Up to Par / Up to Snuff

But if I put this bag on my head, I am invisible. I know because nobody talks to me when I do.

Dear Word Detective:  I would like to know the origin of “up to par” and “up to snuff.”  In golf being over par is not a good thing, so being “up” to it should not be a good thing.  “Up to snuff” makes no sense to me as a positive term other than snuff goes up the nose. — John N. Pierre.

Hmm.  I was under the impression that we weren’t supposed to stick things up our noses.  I recall that lesson as one of the few things I learned in third grade, right up there with the indigestibility of chalk and the fact that tying a towel around one’s neck does not confer the ability to fly.  It’s really a miracle that some of us ever make it to puberty, isn’t it?

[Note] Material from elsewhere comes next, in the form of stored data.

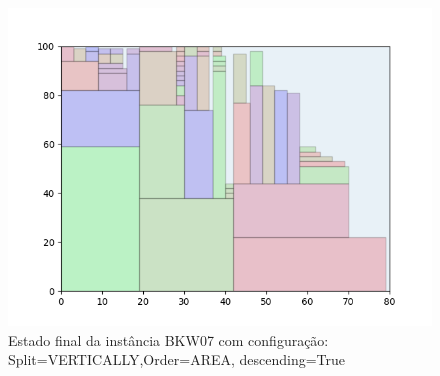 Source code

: \begin{figure}[H]
    \centering
    \caption[]{Estado final da instância BKW07 com configuração: Split=VERTICALLY,Order=AREA, descending=True}
    \label{fig:bkw07-vertically-area-true}
    \includegraphics[scale=0.5]{output/figures/bkw/bkw07/vertically/area/true/00}
\end{figure} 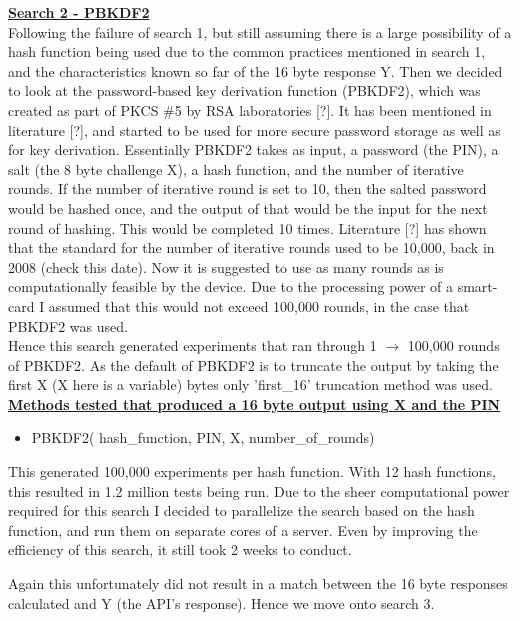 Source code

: \documentclass[bsc,frontabs,twoside,singlespacing,parskip,deptreport]{infthesis}     %
\begin{document}
\textbf{\underline{Search 2 - PBKDF2}}\\
Following the failure of search 1, but still assuming there is a large possibility of a hash function being used due to the common practices mentioned in search 1, and the characteristics known so far of the 16 byte response Y. Then we decided to look at the password-based key derivation function (PBKDF2), which was created as part of PKCS \#5 by RSA laboratories [?]. It has been mentioned in literature [?], and started to be used for more secure password storage as well as for key derivation. Essentially PBKDF2 takes as input, a password (the PIN), a salt (the 8 byte challenge X), a hash function, and the number of iterative rounds. If the number of iterative round is set to 10, then the salted password would be hashed once, and the output of that would be the input for the next round of hashing. This would be completed 10 times. Literature [?] has shown that the standard for the number of iterative rounds used to be 10,000, back in 2008 (check this date). Now it is suggested to use as many rounds as is computationally feasible by the device. Due to the processing power of a smart-card I assumed that this would not exceed 100,000 rounds, in the case that PBKDF2 was used.\\

Hence this search generated experiments that ran through 1 $\rightarrow$ 100,000 rounds of PBKDF2. As the default of PBKDF2 is to truncate the output by taking the first X (X here is a variable) bytes only 'first\_16' truncation method was used.\\

\underline{\textbf{Methods tested that produced a 16 byte output using X and the PIN}}
\begin{itemize}
\item PBKDF2( hash\_function, PIN, X, number\_of\_rounds)
\end{itemize}

This generated 100,000 experiments per hash function. With 12 hash functions, this resulted in 1.2 million tests being run. Due to the sheer computational power required for this search I decided to parallelize the search based on the hash function, and run them on separate cores of a server. Even by improving the efficiency of this search, it still took 2 weeks to conduct.

Again this unfortunately did not result in a match between the 16 byte responses calculated and Y (the API's response). Hence we move onto search 3.\\
\end{document}

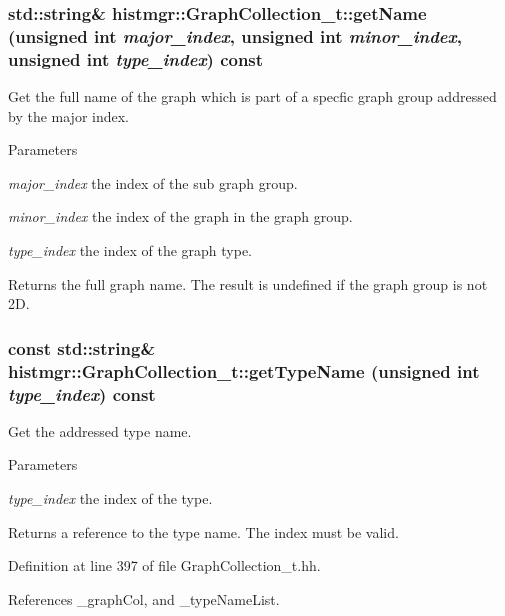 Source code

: \subsubsection[{getName}]{\setlength{\rightskip}{0pt plus 5cm}std::string\& histmgr::GraphCollection\_\-t::getName (unsigned int {\em major\_\-index}, \/  unsigned int {\em minor\_\-index}, \/  unsigned int {\em type\_\-index}) const}\label{classhistmgr_1_1GraphCollection__t_a2da46bcaf8e6e11f58b7d0dba88061c8}


Get the full name of the graph which is part of a specfic graph group addressed by the major index. 
\begin{DoxyParams}{Parameters}
\item[{\em major\_\-index}]the index of the sub graph group. \item[{\em minor\_\-index}]the index of the graph in the graph group. \item[{\em type\_\-index}]the index of the graph type. \end{DoxyParams}
\begin{DoxyReturn}{Returns}
the full graph name. The result is undefined if the graph group is not 2D. 
\end{DoxyReturn}
\subsubsection[{getTypeName}]{\setlength{\rightskip}{0pt plus 5cm}const std::string\& histmgr::GraphCollection\_\-t::getTypeName (unsigned int {\em type\_\-index}) const\hspace{0.3cm}{\ttfamily  [inline]}}\label{classhistmgr_1_1GraphCollection__t_aec15ce9e41b61e235c0b017d47974a08}


Get the addressed type name. 
\begin{DoxyParams}{Parameters}
\item[{\em type\_\-index}]the index of the type. \end{DoxyParams}
\begin{DoxyReturn}{Returns}
a reference to the type name. The index must be valid. 
\end{DoxyReturn}


Definition at line 397 of file GraphCollection\_\-t.hh.

References \_\-graphCol, and \_\-typeNameList.
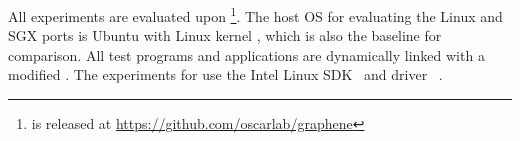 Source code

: All experiments are evaluated upon \graphene{} \grapheneversion{}\footnote{\graphene{} is released at \url{https://github.com/oscarlab/graphene}}.
The host OS for evaluating the Linux and SGX ports is Ubuntu \ubuntuversion with Linux kernel \linuxversion{},
which is also the baseline for comparison.
All test programs and applications are dynamically linked
with a modified \glibc{} \glibcversion{}.
The experiments for \graphenesgx{}
use the Intel \sgx{} Linux SDK~\cite{intel-sgx-linux-sdk} and driver~\cite{intel-sgx-linux-driver} \sgxdriverversion{}. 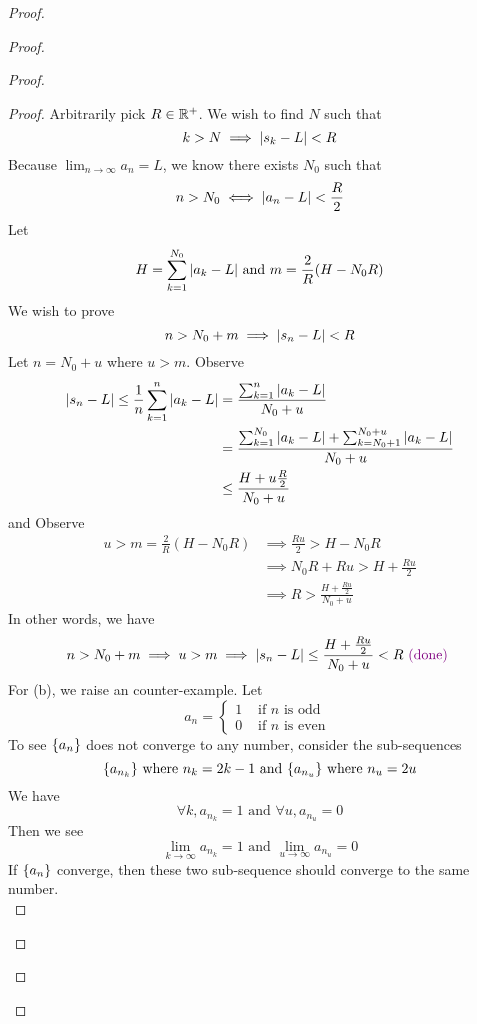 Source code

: \documentclass{report}
\begin{document}
\begin{proof}
\begin{proof}
\begin{proof}
\begin{proof}
Arbitrarily pick $R\in\mathbb{R}^+$. We wish to find $N$ such that 
 \begin{equation}
k>N\implies |s_k-L|<R
\end{equation}
Because $\lim_{n\to\infty}a_n=L$, we know there exists $N_0$ such that 
 \begin{equation}
n>N_0\iff |a_n-L|<\frac{R}{2}
\end{equation}
Let
\begin{equation}
H=\sum_{k=1}^{N_0} |a_k-L|\text{ and }m=\frac{2}{R}(H-N_0R)
\end{equation}
We wish to prove
\begin{equation}
n>N_0+m \implies |s_n-L|<R
\end{equation}
Let $n=N_0+u$ where $u>m$. Observe
\begin{align}
  |s_n-L|\leq \frac{1}{n}\sum_{k=1}^n |a_k-L|&=\frac{\sum_{k=1}^n |a_k-L|}{N_0+u}\\
  &= \frac{\sum_{k=1}^{N_0} |a_k-L|+\sum_{k=N_0+1}^{N_0+u} |a_k-L|}{N_0+u}\\
  &\leq \frac{H+u \frac{R}{2}}{N_0+u}
\end{align}
and Observe 
\begin{align}
  u>m=\frac{2}{R}(H-N_0R)&\implies \frac{Ru}{2}>H-N_0R\\
                         &\implies N_0R+ Ru>H+ \frac{Ru}{2}\\
&\implies R>\frac{H+\frac{Ru}{2}}{N_0+u}
\end{align}
In other words, we have
\begin{equation}
n>N_0+m \implies u>m\implies |s_n-L|\leq \frac{H+\frac{Ru}{2}}{N_0+u}<R\textcolor{violet}{\text{ (done) }}
\end{equation}
For (b), we raise an counter-example. Let
\begin{equation}
a_n=\begin{cases}
  1& \text{ if $n$ is odd }\\
  0& \text{ if $n$ is even }
\end{cases}
\end{equation}
To see $\{ a_n \}$ does not converge to any number, consider the sub-sequences
\begin{equation}
\{ a_{n_k} \}\text{ where }n_k=2k-1\text{ and }\{ a_{n_u} \}\text{ where }n_u=2u
\end{equation}
We have
\begin{equation}
\forall k,a_{n_k}=1\text{ and }\forall u,a_{n_u}=0
\end{equation}
Then we see 
\begin{equation}
\lim_{k\to\infty}a_{n_k}=1\text{ and }\lim_{u\to\infty}a_{n_u}=0
\end{equation}
If $\{ a_n \}$ converge, then these two sub-sequence should converge to the same number.\\


\end{proof}
\end{proof}
\end{proof}
\end{proof}
\end{document}
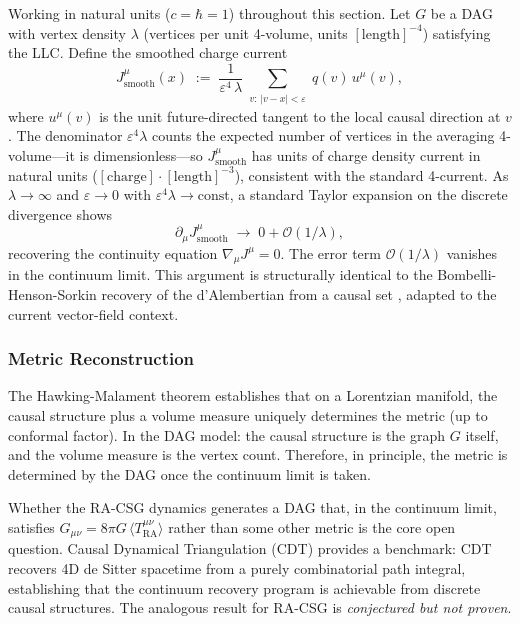 \documentclass[11pt,a4paper]{article}
\theoremstyle{plain}
\theoremstyle{definition}
\theoremstyle{remark}
\newcommand{\Tact}{T^{\mu\nu}_{\mathrm{RA}}}
\begin{document}
Working in natural units ($c = \hbar = 1$) throughout this section.
Let $G$ be a DAG with vertex density $\lambda$ (vertices per unit 4-volume, units
$[\text{length}]^{-4}$) satisfying the LLC. Define the smoothed charge current
\begin{equation}
  J^{\mu}_{\mathrm{smooth}}(x)
  \;:=\;
  \frac{1}{\varepsilon^{4}\,\lambda}
  \sum_{\substack{v:\,|v-x|<\varepsilon}} q(v)\,u^{\mu}(v),
\end{equation}
where $u^{\mu}(v)$ is the unit future-directed tangent to the local causal
direction at $v$. The denominator $\varepsilon^{4}\lambda$ counts the expected
number of vertices in the averaging 4-volume---it is dimensionless---so
$J^{\mu}_{\mathrm{smooth}}$ has units of charge density current in natural units
($[\text{charge}]\cdot[\text{length}]^{-3}$), consistent with the standard
4-current. As $\lambda \to \infty$ and $\varepsilon \to 0$ with
$\varepsilon^{4}\lambda \to \mathrm{const}$, a standard Taylor expansion on the
discrete divergence shows
\begin{equation}
  \partial_{\mu}J^{\mu}_{\mathrm{smooth}} \;\to\; 0 + \mathcal{O}(1/\lambda),
\end{equation}
recovering the continuity equation $\nabla_{\mu}J^{\mu} = 0$. The error term
$\mathcal{O}(1/\lambda)$ vanishes in the continuum limit. This argument is
structurally identical to the Bombelli-Henson-Sorkin recovery of the d'Alembertian
from a causal set \citep{Bombelli2009}, adapted to the current vector-field context.

\subsubsection{Metric Reconstruction}

The Hawking-Malament theorem establishes that on a Lorentzian manifold, the causal
structure plus a volume measure uniquely determines the metric (up to conformal
factor). In the DAG model: the causal structure is the graph $G$ itself, and the
volume measure is the vertex count. Therefore, in principle, the metric is
determined by the DAG once the continuum limit is taken.

Whether the RA-CSG dynamics generates a DAG that, in the continuum limit, satisfies
$G_{\mu\nu} = 8\pi G\,\langle\Tact\rangle$ rather than some other metric is the
core open question. Causal Dynamical Triangulation (CDT) \citep{Ambjorn2012}
provides a benchmark: CDT recovers 4D de Sitter spacetime from a purely
combinatorial path integral, establishing that the continuum recovery program is
achievable from discrete causal structures. The analogous result for RA-CSG is
\emph{conjectured but not proven}.
\end{document}
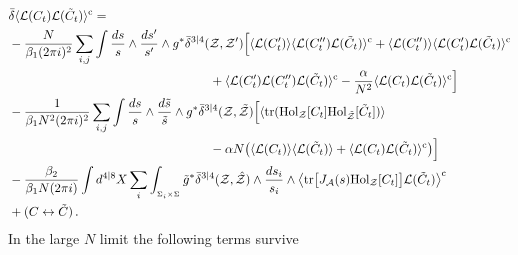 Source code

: \documentclass[12pt]{article}
\def \tr {\mathop{\rm tr}\nolimits}
\numberwithin{equation}{section}
\begin{document}
\begin{align}
&\bar{\delta} \langle \mathcal{L}(C_t) \mathcal{L}(\tilde{C}_t)\rangle^{\rm c} = \notag \\
&-\frac{N}{\beta_1 (2 \pi i)^2} \sum_{i,j} \int  \frac{ds}{s} \wedge\frac{ds'}{s'} \wedge g^* \bar{\delta}^{3|4}(\mathcal{Z},\mathcal{Z'})
\Bigl[ \langle \mathcal{L}(C^\prime_t) \rangle \langle \mathcal{L}(C^{\prime \prime}_t) \mathcal{L}(\tilde{C}_t)\rangle^{\rm c} + \langle \mathcal{L}(C^{\prime \prime}_t) \rangle \langle \mathcal{L}(C^{\prime}_t) \mathcal{L}(\tilde{C}_t)\rangle^{\rm c} \notag \\
&\qquad \qquad \qquad \qquad \qquad \qquad \qquad \qquad  + \langle \mathcal{L}(C^\prime_t)  \mathcal{L}(C^{\prime \prime}_t) \mathcal{L}(\tilde{C}_t)\rangle^{\rm c} - \frac{\alpha}{N^2} \langle \mathcal{L}(C_t) \mathcal{L}(\tilde{C}_t)\rangle^{\rm c} \Bigr] \notag \\
&-\frac{1}{\beta_1 N^2 (2 \pi i)^2} \sum_{i,j} \int  \frac{ds}{s} \wedge\frac{d\tilde{s}}{\tilde{s}} \wedge g^* \bar{\delta}^{3|4}(\mathcal{Z},\tilde{\mathcal{Z}})
\Bigl[ \langle \tr ({\rm Hol}_{\mathcal{Z}}[C_t] {\rm Hol}_{\tilde{\mathcal{Z}}}[\tilde{C}_t])\rangle \notag \\
&\qquad \qquad \qquad \qquad \qquad \qquad \qquad \qquad - \alpha N \bigl(\langle \mathcal{L}(C_t) \rangle \langle \mathcal{L}(\tilde{C}_t)\rangle + \langle \mathcal{L}(C_t) \mathcal{L}(\tilde{C}_t)\rangle^{\rm c}\bigr) \Bigr] \notag \\
&-\frac{\beta_2}{\beta_1 N (2 \pi i)} \int d^{4|8}X \sum_i \int_{{}_{\Sigma_i \times \Sigma}} \tilde{g}^* \bar{\delta}^{3|4}(\mathcal{Z},\hat{\mathcal{Z}}) \wedge \frac{ds_i}{s_i} \wedge \big\langle \! \tr \bigl[ J_{\mathcal{A}}(s) {\rm Hol}_{\mathcal{Z}}[C_t] \bigr] \mathcal{L}(\tilde{C}_t)\big\rangle^{\rm c}  \notag \\
&+ (C \leftrightarrow \tilde{C}) \,.
\end{align}
In the large $N$ limit the following terms survive
\end{document}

Onward.  That’s a good question.  “Up to par” and “up to snuff” mean roughly the same thing, and are both used to describe someone or something that meets a certain common standard of sufficiency or well-being.  Both of them also date back to the 19th century, although “up to par” is the more recent of the two, first appearing nearly 80 years after “up to snuff.”

“Snuff” is, of course, powdered tobacco, usually inhaled through the nose.  Snuff has been in use since tobacco was first cultivated, and was extremely popular in Europe and America from the 16th through the 19th centuries.  The word “snuff” in this sense is shortened from the Dutch word for the stuff, “snuftabak,” obviously related to “to snuff” meaning “to draw in through the nose,” a word formed in imitation of the sound of the action itself.  Etymologists are not sure if “snuff” in the sense of “to extinguish a candle” (or, in slang, “to kill”) is related to this sniffling “snuff.”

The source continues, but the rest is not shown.